FC Bolzano 1996
- Full name: Football Club Bolzano 1996
- Nickname(s): Biancorossi (The Red & White), Aquile (The Eagles)
- Founded: 1931; 94 years ago as Associazione Calcio Bolzano 1933 (refounded) 1937 (refounded) 1996 (refounded)
- Dissolved: 26 May 2017; 8 years ago (merged)
- Ground: Stadio Druso
- Capacity: 5,539
- 2014–15: Promozione/Bolzano, 10th
- Website: https://www.fcbolzano96.it/
| Home colours | Away colours |

= FC Bolzano 1996 =

Italian football club

Football Club Bolzano 1996, commonly known as FC Bolzano or simply Bolzano (/it/), was an Italian football club based in Bolzano, Trentino-Alto Adige/Südtirol. The club last competed in Promozione, the sixth tier of the Italian football league system, before merging in 2015 with Associazione Sportiva Dilettantistica Virtus Don Bosco, to form a new club called ASDC Virtus Bolzano. After the merger, the club did not dissolve immediately, continuing to operate its youth sector until 2017.

Founded as a football-only club in 1931 and known by its final name since 1996, FC Bolzano eventually expanded its activities to include other sports over the years.
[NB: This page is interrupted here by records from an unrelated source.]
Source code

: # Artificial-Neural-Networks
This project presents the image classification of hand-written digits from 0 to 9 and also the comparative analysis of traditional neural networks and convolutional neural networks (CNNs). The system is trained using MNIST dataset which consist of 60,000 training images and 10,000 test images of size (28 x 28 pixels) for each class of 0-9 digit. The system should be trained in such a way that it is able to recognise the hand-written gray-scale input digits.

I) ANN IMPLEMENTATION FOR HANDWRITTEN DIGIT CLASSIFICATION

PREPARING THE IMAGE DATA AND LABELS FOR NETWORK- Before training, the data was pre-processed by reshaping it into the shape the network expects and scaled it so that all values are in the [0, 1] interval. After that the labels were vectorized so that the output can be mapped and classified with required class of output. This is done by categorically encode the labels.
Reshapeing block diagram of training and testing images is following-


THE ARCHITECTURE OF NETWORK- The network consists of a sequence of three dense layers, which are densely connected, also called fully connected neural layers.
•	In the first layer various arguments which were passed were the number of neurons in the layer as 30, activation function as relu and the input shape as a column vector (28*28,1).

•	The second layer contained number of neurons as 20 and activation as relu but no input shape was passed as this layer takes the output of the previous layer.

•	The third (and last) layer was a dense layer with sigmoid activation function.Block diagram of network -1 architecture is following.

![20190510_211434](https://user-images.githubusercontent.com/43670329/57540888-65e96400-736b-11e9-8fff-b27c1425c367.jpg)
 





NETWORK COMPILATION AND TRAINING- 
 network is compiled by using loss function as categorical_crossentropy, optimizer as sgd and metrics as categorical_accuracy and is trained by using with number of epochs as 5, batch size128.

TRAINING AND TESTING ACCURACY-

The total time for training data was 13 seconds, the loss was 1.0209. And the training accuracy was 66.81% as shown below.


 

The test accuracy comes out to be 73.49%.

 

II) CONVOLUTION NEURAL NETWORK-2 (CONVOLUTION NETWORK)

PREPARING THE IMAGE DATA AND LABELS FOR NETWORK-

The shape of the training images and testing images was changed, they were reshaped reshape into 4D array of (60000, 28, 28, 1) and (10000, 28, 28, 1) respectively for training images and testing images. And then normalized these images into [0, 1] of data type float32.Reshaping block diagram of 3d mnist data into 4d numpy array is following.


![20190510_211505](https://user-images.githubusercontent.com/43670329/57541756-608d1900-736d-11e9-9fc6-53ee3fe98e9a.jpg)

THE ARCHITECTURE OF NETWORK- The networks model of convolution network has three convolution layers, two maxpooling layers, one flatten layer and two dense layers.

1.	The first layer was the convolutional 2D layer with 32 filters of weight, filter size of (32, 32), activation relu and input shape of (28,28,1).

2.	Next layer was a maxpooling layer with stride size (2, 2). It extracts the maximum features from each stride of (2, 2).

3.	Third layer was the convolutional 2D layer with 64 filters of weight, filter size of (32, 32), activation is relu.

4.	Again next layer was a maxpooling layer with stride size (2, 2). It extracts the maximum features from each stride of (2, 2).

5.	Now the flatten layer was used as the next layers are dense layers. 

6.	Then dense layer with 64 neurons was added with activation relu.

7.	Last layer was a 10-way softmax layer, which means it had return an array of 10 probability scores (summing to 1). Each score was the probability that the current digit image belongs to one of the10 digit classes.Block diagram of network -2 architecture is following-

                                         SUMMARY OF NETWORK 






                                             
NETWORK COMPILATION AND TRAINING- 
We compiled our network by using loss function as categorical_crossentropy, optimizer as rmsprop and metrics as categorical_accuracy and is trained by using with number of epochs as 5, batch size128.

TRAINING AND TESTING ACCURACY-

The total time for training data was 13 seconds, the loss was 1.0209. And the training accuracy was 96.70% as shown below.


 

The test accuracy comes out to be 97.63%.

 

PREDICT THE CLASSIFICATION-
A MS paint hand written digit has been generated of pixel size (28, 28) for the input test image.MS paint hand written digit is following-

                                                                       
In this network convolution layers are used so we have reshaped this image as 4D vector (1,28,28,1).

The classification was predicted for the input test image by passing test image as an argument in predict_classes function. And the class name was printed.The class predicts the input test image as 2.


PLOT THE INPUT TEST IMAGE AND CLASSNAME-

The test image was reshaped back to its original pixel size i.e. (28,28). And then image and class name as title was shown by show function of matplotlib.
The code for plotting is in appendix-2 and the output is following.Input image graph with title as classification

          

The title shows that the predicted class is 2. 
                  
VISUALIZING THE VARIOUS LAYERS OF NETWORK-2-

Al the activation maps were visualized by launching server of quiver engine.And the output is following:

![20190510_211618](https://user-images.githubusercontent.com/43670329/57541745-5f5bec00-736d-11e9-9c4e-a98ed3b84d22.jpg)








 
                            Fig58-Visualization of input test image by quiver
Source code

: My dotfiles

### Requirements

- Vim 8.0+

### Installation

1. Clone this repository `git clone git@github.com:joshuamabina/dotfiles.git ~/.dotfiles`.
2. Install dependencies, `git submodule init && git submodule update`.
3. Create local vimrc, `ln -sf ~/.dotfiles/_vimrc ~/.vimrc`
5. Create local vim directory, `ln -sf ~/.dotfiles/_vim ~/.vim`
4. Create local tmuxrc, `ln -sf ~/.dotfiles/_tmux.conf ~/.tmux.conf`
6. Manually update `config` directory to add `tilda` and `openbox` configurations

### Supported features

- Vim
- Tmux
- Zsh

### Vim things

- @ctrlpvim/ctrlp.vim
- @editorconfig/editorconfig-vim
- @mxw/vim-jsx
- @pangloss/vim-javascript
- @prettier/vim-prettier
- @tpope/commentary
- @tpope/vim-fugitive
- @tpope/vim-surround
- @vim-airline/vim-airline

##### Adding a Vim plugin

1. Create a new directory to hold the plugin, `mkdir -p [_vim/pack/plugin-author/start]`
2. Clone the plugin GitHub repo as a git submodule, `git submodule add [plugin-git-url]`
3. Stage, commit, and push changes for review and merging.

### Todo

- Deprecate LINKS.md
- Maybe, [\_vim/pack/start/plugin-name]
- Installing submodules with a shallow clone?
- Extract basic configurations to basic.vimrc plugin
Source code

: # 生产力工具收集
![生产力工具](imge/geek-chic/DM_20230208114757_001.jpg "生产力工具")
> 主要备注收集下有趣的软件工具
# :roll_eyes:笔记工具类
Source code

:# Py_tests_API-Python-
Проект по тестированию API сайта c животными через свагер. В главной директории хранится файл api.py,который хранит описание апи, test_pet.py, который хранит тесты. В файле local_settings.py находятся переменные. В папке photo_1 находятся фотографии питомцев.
It was the first club from Trentino-Alto Adige/Südtirol to compete in Serie B, the second tier of Italian football, although never during the era of a round-robin tournament. Until the 2022–23 season — when FC Südtirol made its debut in Serie B — no other team from the region had matched this achievement. For this reason, FC Bolzano held the most prominent footballing tradition in the region for over seventy years.